━━━ Provided data
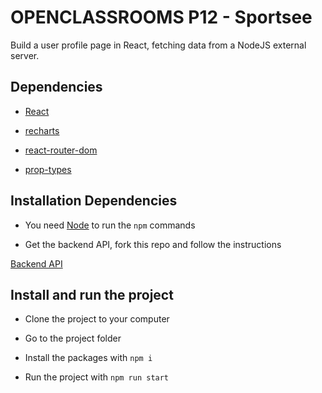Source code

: # OPENCLASSROOMS P12 - Sportsee

Build a user profile page in React, fetching data from a NodeJS external server.

## Dependencies

- [React](https://reactjs.org/)

- [recharts](https://recharts.org/en-US)

- [react-router-dom](https://reactrouter.com/web/guides/quick-start)

- [prop-types](https://www.npmjs.com/package/prop-types)

## Installation Dependencies

- You need [Node](https://nodejs.org/en/) to run the `npm` commands

- Get the backend API, fork this repo and follow the instructions

[Backend API](https://github.com/OpenClassrooms-Student-Center/P9-front-end-dashboard)

## Install and run the project

- Clone the project to your computer

- Go to the project folder

- Install the packages with `npm i`

- Run the project with `npm run start`
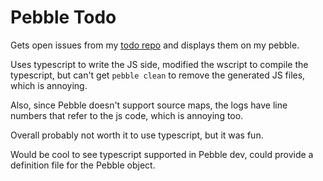 Pebble Todo
==========

Gets open issues from my [todo repo](github.com/scottopell/todo) and displays
them on my pebble.

Uses typescript to write the JS side, modified the wscript to compile the typescript,
but can't get `pebble clean` to remove the generated JS files, which is annoying.

Also, since Pebble doesn't support source maps, the logs have line numbers that
refer to the js code, which is annoying too.

Overall probably not worth it to use typescript, but it was fun.

Would be cool to see typescript supported in Pebble dev, could provide a definition
file for the Pebble object.
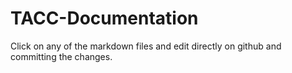# TACC-Documentation

Click on any of the markdown files and edit directly on github and committing the changes.
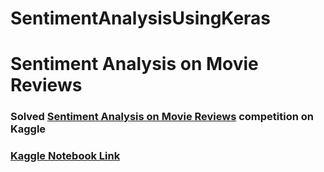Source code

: # SentimentAnalysisUsingKeras
# Sentiment Analysis on Movie Reviews
### Solved [Sentiment Analysis on Movie Reviews](https://www.kaggle.com/c/sentiment-analysis-on-movie-reviews/overview) competition on Kaggle
### [Kaggle Notebook Link](https://www.kaggle.com/jashanjotsinghbindra/h-m-101903159-datascienceass2/notebook)
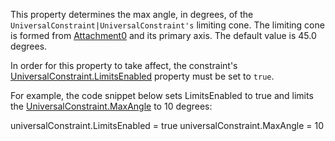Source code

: This property determines the max angle, in degrees, of the `UniversalConstraint|UniversalConstraint's` limiting cone. The limiting cone is formed from [Attachment0](https://developer.roblox.com/en-us/api-reference/property/Constraint/Attachment0) and its primary axis. The default value is 45.0 degrees.

In order for this property to take affect, the constraint's [UniversalConstraint.LimitsEnabled](https://developer.roblox.com/en-us/api-reference/property/UniversalConstraint/LimitsEnabled) property must be set to `true`.

For example, the code snippet below sets LimitsEnabled to true and limits the [UniversalConstraint.MaxAngle](https://developer.roblox.com/en-us/api-reference/property/UniversalConstraint/MaxAngle) to 10 degrees:

universalConstraint.LimitsEnabled = true
universalConstraint.MaxAngle = 10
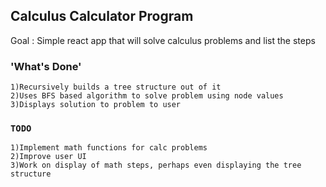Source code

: ## Calculus Calculator Program

Goal : Simple react app that will solve calculus problems and list the steps

### 'What's Done'
    1)Recursively builds a tree structure out of it 
    2)Uses BFS based algorithm to solve problem using node values
    3)Displays solution to problem to user

### `TODO`
    1)Implement math functions for calc problems
    2)Improve user UI
    3)Work on display of math steps, perhaps even displaying the tree structure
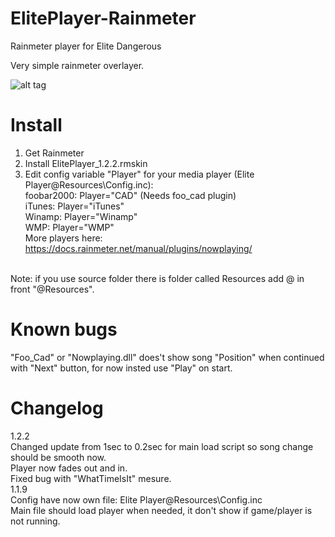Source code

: # ElitePlayer-Rainmeter
Rainmeter player for Elite Dangerous

Very simple rainmeter overlayer.

![alt tag](https://raw.githubusercontent.com/Mindii/ElitePlayer-Rainmeter/master/Img/eliteplayer.jpg)

# Install
1. Get Rainmeter
2. Install ElitePlayer_1.2.2.rmskin
3. Edit config variable "Player" for your media player (Elite Player\@Resources\Config.inc):<br>
     foobar2000: Player="CAD" (Needs foo_cad plugin)<br>
     iTunes: Player="iTunes"<br>
     Winamp: Player="Winamp"<br>
     WMP: Player="WMP"<br>
     More players here: https://docs.rainmeter.net/manual/plugins/nowplaying/<br>
<br>
Note: if you use source folder there is folder called Resources add @ in front "@Resources".

# Known bugs
"Foo_Cad" or "Nowplaying.dll" does't show song "Position" when continued with "Next" button, for now insted use "Play" on start.

# Changelog
1.2.2<br>
     Changed update from 1sec to 0.2sec for main load script so song change should be smooth now.<br>
     Player now fades out and in.<br>
     Fixed bug with "WhatTimeIsIt" mesure.<br>
1.1.9<br>
     Config have now own file: Elite Player\@Resources\Config.inc<br>
     Main file should load player when needed, it don't show if game/player is not running.<Br>
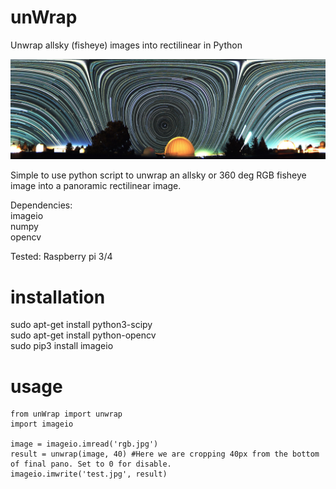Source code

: # unWrap
Unwrap allsky (fisheye) images into rectilinear in Python

![](test.jpg)

Simple to use python script to unwrap an allsky or 360 deg RGB fisheye image into a panoramic rectilinear image.

Dependencies:<br>
imageio<br>
numpy<br>
opencv<br>

Tested:
Raspberry pi 3/4

# installation
sudo apt-get install python3-scipy<br>
sudo apt-get install python-opencv<br>
sudo pip3 install imageio<br>

# usage
	from unWrap import unwrap
 	import imageio

 	image = imageio.imread('rgb.jpg')
 	result = unwrap(image, 40) #Here we are cropping 40px from the bottom of final pano. Set to 0 for disable.
 	imageio.imwrite('test.jpg', result)

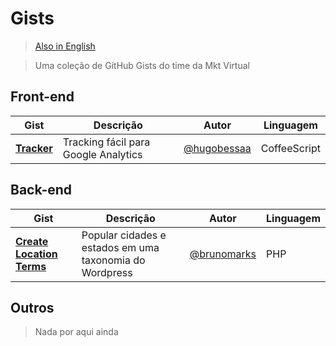 Gists
=====

> [Also in English](https://github.com/mktvirtual/gists/blob/master/README.md)

> Uma coleção de GitHub Gists do time da Mkt Virtual

## Front-end
| Gist | Descrição | Autor | Linguagem |
| ---- | --------- | ----- | --------- |
| **[Tracker](https://gist.github.com/hugobessaa/8659318)** | Tracking fácil para Google Analytics | [@hugobessaa](https://gist.github.com/hugobessaa) | CoffeeScript |

## Back-end
| Gist | Descrição | Autor | Linguagem |
| ---- | --------- | ----- | --------- |
| **[Create Location Terms](https://gist.github.com/brunomarks/8851573)** | Popular cidades e estados em uma taxonomia do Wordpress | [@brunomarks](https://gist.github.com/brunomarks) | PHP |

## Outros
> Nada por aqui ainda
━━━━━━
**Task objective:**
An exact copy of the entries above is required, with the pictures left out.

**Reply to the task:**
Source code

: # OPENCLASSROOMS P12 - Sportsee

Build a user profile page in React, fetching data from a NodeJS external server.

## Dependencies

- [React](https://reactjs.org/)

- [recharts](https://recharts.org/en-US)

- [react-router-dom](https://reactrouter.com/web/guides/quick-start)

- [prop-types](https://www.npmjs.com/package/prop-types)

## Installation Dependencies

- You need [Node](https://nodejs.org/en/) to run the `npm` commands

- Get the backend API, fork this repo and follow the instructions

[Backend API](https://github.com/OpenClassrooms-Student-Center/P9-front-end-dashboard)

## Install and run the project

- Clone the project to your computer

- Go to the project folder

- Install the packages with `npm i`

- Run the project with `npm run start`
 Pebble Todo
==========

Gets open issues from my [todo repo](github.com/scottopell/todo) and displays
them on my pebble.

Uses typescript to write the JS side, modified the wscript to compile the typescript,
but can't get `pebble clean` to remove the generated JS files, which is annoying.

Also, since Pebble doesn't support source maps, the logs have line numbers that
refer to the js code, which is annoying too.

Overall probably not worth it to use typescript, but it was fun.

Would be cool to see typescript supported in Pebble dev, could provide a definition
file for the Pebble object.
# TACC-Documentation

Click on any of the markdown files and edit directly on github and committing the changes.
Source code

: # SentimentAnalysisUsingKeras
# Sentiment Analysis on Movie Reviews
### Solved [Sentiment Analysis on Movie Reviews](https://www.kaggle.com/c/sentiment-analysis-on-movie-reviews/overview) competition on Kaggle
### [Kaggle Notebook Link](https://www.kaggle.com/jashanjotsinghbindra/h-m-101903159-datascienceass2/notebook)
Source code

: This property determines the max angle, in degrees, of the `UniversalConstraint|UniversalConstraint's` limiting cone. The limiting cone is formed from [Attachment0](https://developer.roblox.com/en-us/api-reference/property/Constraint/Attachment0) and its primary axis. The default value is 45.0 degrees.

In order for this property to take affect, the constraint's [UniversalConstraint.LimitsEnabled](https://developer.roblox.com/en-us/api-reference/property/UniversalConstraint/LimitsEnabled) property must be set to `true`.

For example, the code snippet below sets LimitsEnabled to true and limits the [UniversalConstraint.MaxAngle](https://developer.roblox.com/en-us/api-reference/property/UniversalConstraint/MaxAngle) to 10 degrees:

universalConstraint.LimitsEnabled = true
universalConstraint.MaxAngle = 10
Source code

: ## Calculus Calculator Program

Goal : Simple react app that will solve calculus problems and list the steps

### 'What's Done'
    1)Recursively builds a tree structure out of it 
    2)Uses BFS based algorithm to solve problem using node values
    3)Displays solution to problem to user

### `TODO`
    1)Implement math functions for calc problems
    2)Improve user UI
    3)Work on display of math steps, perhaps even displaying the tree structure
Source code

: # ElitePlayer-Rainmeter
Rainmeter player for Elite Dangerous

Very simple rainmeter overlayer.

![alt tag](https://raw.githubusercontent.com/Mindii/ElitePlayer-Rainmeter/master/Img/eliteplayer.jpg)

# Install
1. Get Rainmeter
2. Install ElitePlayer_1.2.2.rmskin
3. Edit config variable "Player" for your media player (Elite Player\@Resources\Config.inc):<br>
     foobar2000: Player="CAD" (Needs foo_cad plugin)<br>
     iTunes: Player="iTunes"<br>
     Winamp: Player="Winamp"<br>
     WMP: Player="WMP"<br>
     More players here: https://docs.rainmeter.net/manual/plugins/nowplaying/<br>
<br>
Note: if you use source folder there is folder called Resources add @ in front "@Resources".

# Known bugs
"Foo_Cad" or "Nowplaying.dll" does't show song "Position" when continued with "Next" button, for now insted use "Play" on start.

# Changelog
1.2.2<br>
     Changed update from 1sec to 0.2sec for main load script so song change should be smooth now.<br>
     Player now fades out and in.<br>
     Fixed bug with "WhatTimeIsIt" mesure.<br>
1.1.9<br>
     Config have now own file: Elite Player\@Resources\Config.inc<br>
     Main file should load player when needed, it don't show if game/player is not running.<Br>
Source code

: # unWrap
Unwrap allsky (fisheye) images into rectilinear in Python

![](test.jpg)

Simple to use python script to unwrap an allsky or 360 deg RGB fisheye image into a panoramic rectilinear image.

Dependencies:<br>
imageio<br>
numpy<br>
opencv<br>

Tested:
Raspberry pi 3/4

# installation
sudo apt-get install python3-scipy<br>
sudo apt-get install python-opencv<br>
sudo pip3 install imageio<br>

# usage
	from unWrap import unwrap
 	import imageio

 	image = imageio.imread('rgb.jpg')
 	result = unwrap(image, 40) #Here we are cropping 40px from the bottom of final pano. Set to 0 for disable.
 	imageio.imwrite('test.jpg', result)

 Gists
=====

> [Also in English](https://github.com/mktvirtual/gists/blob/master/README.md)

> Uma coleção de GitHub Gists do time da Mkt Virtual

## Front-end
| Gist | Descrição | Autor | Linguagem |
| ---- | --------- | ----- | --------- |
| **[Tracker](https://gist.github.com/hugobessaa/8659318)** | Tracking fácil para Google Analytics | [@hugobessaa](https://gist.github.com/hugobessaa) | CoffeeScript |

## Back-end
| Gist | Descrição | Autor | Linguagem |
| ---- | --------- | ----- | --------- |
| **[Create Location Terms](https://gist.github.com/brunomarks/8851573)** | Popular cidades e estados em uma taxonomia do Wordpress | [@brunomarks](https://gist.github.com/brunomarks) | PHP |

## Outros
> Nada por aqui ainda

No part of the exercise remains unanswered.